By Michael J. Smith on Tuesday July 1 05:09 PM
Senator Obama strongly approves of patriotism. It's
an interesting text, and very much what we've come to expect of Obama: the product
of a highly intelligent, reflective individual determined to leave no platitude un-repeated. You can almost see the two sides of his nature taking turns being on
top, as one sentence succeeds the last.
Usually I hate Talmudic posts that reprint the text, with the blogger throwing in an occasional catcall from the peanut gallery, but Barack is such a remarkable and unusual talent, and his twists and turns have so much dramatic interest,
that it seems right to depart from standard procedure:
We reflect on these questions because we are in the midst of a presidential election, perhaps the most consequential in generations....
Here of course we have a central Democratic Party trope -- last unveiled in the
Most Important Elections Of Our Lifetime, two years ago. This observation is aimed at all the useful liberal idiots who may have started to waver in their faith as Barack has plunged rightward since winning the nomination. If you love your children and grandchildren -- vote for me! Even though I'm a fink!
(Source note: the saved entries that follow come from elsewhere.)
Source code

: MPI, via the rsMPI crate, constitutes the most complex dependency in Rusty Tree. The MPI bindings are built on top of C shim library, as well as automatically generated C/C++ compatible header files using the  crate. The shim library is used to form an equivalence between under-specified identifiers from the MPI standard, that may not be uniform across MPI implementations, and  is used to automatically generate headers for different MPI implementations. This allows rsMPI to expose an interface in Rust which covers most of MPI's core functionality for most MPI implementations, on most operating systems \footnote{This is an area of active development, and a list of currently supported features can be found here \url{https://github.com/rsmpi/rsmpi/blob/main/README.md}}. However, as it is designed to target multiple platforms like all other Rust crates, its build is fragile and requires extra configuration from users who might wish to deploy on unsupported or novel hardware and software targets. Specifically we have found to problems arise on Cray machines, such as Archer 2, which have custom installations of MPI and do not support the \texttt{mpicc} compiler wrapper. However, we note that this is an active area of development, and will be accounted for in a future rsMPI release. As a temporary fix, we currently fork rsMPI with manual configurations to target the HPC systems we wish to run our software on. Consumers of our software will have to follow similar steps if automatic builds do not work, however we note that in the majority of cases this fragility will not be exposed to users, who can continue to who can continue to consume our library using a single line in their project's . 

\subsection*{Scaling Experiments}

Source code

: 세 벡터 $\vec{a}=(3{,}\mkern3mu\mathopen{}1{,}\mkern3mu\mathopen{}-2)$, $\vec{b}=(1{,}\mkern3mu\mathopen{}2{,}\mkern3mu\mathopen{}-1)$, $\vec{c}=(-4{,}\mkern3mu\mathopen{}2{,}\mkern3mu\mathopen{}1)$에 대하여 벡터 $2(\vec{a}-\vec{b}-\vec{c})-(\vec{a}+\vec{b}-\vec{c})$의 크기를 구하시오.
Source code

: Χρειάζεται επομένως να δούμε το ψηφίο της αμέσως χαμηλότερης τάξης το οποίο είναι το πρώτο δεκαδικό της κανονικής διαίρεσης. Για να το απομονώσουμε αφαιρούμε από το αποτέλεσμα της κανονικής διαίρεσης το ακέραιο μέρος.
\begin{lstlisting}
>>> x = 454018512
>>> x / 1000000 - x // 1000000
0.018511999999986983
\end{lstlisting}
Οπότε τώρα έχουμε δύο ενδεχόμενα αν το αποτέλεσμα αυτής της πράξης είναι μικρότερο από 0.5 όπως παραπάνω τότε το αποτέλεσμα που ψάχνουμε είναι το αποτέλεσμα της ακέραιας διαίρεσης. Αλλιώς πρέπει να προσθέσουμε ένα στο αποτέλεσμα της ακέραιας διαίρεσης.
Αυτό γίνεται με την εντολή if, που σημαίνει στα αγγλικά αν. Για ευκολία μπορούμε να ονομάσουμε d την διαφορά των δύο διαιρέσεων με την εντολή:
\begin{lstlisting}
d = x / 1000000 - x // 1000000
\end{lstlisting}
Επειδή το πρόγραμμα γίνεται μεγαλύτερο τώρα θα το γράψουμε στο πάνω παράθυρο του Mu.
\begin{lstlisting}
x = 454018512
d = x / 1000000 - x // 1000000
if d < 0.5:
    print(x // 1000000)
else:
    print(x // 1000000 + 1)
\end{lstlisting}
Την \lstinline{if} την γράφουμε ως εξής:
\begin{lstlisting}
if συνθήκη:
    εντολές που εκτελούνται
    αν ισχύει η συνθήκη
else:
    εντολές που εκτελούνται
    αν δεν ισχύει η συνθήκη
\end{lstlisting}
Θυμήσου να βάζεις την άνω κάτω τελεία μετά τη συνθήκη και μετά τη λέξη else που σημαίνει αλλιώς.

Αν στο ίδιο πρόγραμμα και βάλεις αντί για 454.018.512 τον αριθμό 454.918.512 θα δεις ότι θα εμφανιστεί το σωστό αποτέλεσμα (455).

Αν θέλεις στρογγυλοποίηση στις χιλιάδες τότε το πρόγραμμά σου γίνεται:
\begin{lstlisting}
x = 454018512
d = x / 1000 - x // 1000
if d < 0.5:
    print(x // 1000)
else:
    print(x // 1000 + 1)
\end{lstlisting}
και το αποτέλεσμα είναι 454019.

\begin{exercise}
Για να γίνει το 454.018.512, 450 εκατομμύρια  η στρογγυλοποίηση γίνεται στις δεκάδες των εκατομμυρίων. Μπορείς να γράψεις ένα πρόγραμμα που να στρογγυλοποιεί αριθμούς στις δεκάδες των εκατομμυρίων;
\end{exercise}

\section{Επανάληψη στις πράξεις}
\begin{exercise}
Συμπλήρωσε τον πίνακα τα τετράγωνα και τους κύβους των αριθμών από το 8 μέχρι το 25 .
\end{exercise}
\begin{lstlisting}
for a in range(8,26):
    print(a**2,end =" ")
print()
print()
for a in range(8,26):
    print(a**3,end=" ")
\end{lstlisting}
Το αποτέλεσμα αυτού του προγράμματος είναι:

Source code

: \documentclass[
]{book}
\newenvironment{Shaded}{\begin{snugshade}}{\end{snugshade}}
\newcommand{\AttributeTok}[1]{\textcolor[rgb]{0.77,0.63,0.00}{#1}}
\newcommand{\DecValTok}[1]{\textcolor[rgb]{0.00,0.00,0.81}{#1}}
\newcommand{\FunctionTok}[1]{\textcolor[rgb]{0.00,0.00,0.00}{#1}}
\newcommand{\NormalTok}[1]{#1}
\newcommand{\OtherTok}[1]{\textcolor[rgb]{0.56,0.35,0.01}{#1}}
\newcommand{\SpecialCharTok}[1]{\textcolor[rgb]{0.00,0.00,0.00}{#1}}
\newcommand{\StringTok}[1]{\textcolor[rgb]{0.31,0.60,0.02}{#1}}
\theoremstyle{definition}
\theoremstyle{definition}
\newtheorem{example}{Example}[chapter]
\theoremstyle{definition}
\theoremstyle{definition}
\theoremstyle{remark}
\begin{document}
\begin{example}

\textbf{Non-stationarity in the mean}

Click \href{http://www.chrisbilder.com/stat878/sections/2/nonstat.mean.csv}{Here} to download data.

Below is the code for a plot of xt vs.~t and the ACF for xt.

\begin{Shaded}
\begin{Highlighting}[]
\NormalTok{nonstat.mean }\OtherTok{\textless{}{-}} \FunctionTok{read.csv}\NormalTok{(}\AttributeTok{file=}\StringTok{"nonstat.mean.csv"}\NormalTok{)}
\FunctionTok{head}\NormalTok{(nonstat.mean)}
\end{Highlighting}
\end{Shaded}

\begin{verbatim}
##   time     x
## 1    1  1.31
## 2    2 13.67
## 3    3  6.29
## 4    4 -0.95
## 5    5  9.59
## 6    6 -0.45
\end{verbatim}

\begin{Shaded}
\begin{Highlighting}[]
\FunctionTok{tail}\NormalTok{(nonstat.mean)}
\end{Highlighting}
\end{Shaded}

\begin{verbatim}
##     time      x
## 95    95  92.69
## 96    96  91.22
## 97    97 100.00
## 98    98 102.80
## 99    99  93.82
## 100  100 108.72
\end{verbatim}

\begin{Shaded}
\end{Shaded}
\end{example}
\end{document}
But here's Thoughtful Barack again:
After all, throughout our history, men and women of far greater stature and significance than me have had their patriotism questioned in the midst of momentous debates. Thomas Jefferson was accused by the Federalists of selling out to the French. The anti-Federalists were just as convinced that John Adams was in cahoots with the British and intent on restoring monarchal rule. Likewise, even our wisest Presidents have sought to justify questionable policies on the basis of patriotism. Adams' Alien and Sedition Act, Lincoln's suspension of habeas corpus, Roosevelt's internment of Japanese Americans - all were defended as expressions of patriotism, and those who disagreed with their policies were sometimes labeled as unpatriotic.
In other words, the use of patriotism as a political sword or a political shield is as old as the Republic. Still, what is striking about today's patriotism debate is the degree to which it remains rooted in the culture wars of the 1960s - in arguments that go back forty years or more. In the early years of the civil rights movement and opposition to the Vietnam War, defenders of the status quo often accused anybody who questioned the wisdom of government policies of being unpatriotic.
Well, that got my attention. especially the sword-and-shield thing. Whose motto was that? Let me see... ah, well, who remembers? But then, in a classic on-the-one-hand, on-the-other-hand move, our man goes on:
Meanwhile, some of those in the so-called counter-culture of the Sixties reacted not merely by criticizing particular government policies, but by attacking the symbols, and in extreme cases, the very idea, of America itself - by burning flags; by blaming America for all that was wrong with the world; and perhaps most tragically, by failing to honor those veterans coming home from Vietnam, something that remains a national shame to this day.
Scorecard: the promoters of the Vietnam War were guilty of "questioning" people's patriotism. But the other side attacked the very idea of America itself, burned flags, spit on returning soldiers, etc. I think the counterculture lost this round, don't you?
Thoughtful Barack comes back -- temporarily:
[T]he anger and turmoil of that period never entirely drained away. All too often our politics still seems trapped in these old, threadbare arguments - a fact most evident during our recent debates about the war in Iraq, when those who opposed administration policy were tagged by some as unpatriotic...
Wait for it --
... and a general providing his best counsel on how to move forward in Iraq was accused of betrayal.
Spitting on the flag again! They just can't stop doing it!
Shifting into lyrical mode again:
I remember, when living for four years in Indonesia as a child, listening to my mother reading me the first lines of the Declaration of Independence - "We hold these truths to be self-evident, that all men are created equal. That they are endowed by their Creator with certain unalienable rights, that among these are Life, Liberty and the pursuit of Happiness." I remember her explaining how this declaration applied to every American, black and white and brown alike; how those words, and words of the United States Constitution, protected us from the injustices that we witnessed other people suffering during those years abroad. That's my idea of America.
The guy is good, isn't he? But here's what comes next:
As I got older, that gut instinct - that America is the greatest country on earth - would survive my growing awareness of our nation's imperfections
Uh-oh. When the "greatest country on earth" shows up, it's time to duck and
cover. And indeed:
... [P]atriotism is... loyalty to America's ideals... It is the application of these ideals that separate us from... Iraq, where despite the heroic efforts of our military, and the courage of many ordinary Iraqis, even limited cooperation between various factions remains far too elusive.
I believe those who attack America's flaws without acknowledging the singular greatness of our ideals, and their proven capacity to inspire a better world, do not truly understand America.
He lost me with our "singular greatness". I really couldn't read on. Oh, yeah, I know, his
defense attorneys -- and they are legion -- will say this is what you have to do in order to be elected. To which I can only respond: In that case, I can't begin to care who gets elected.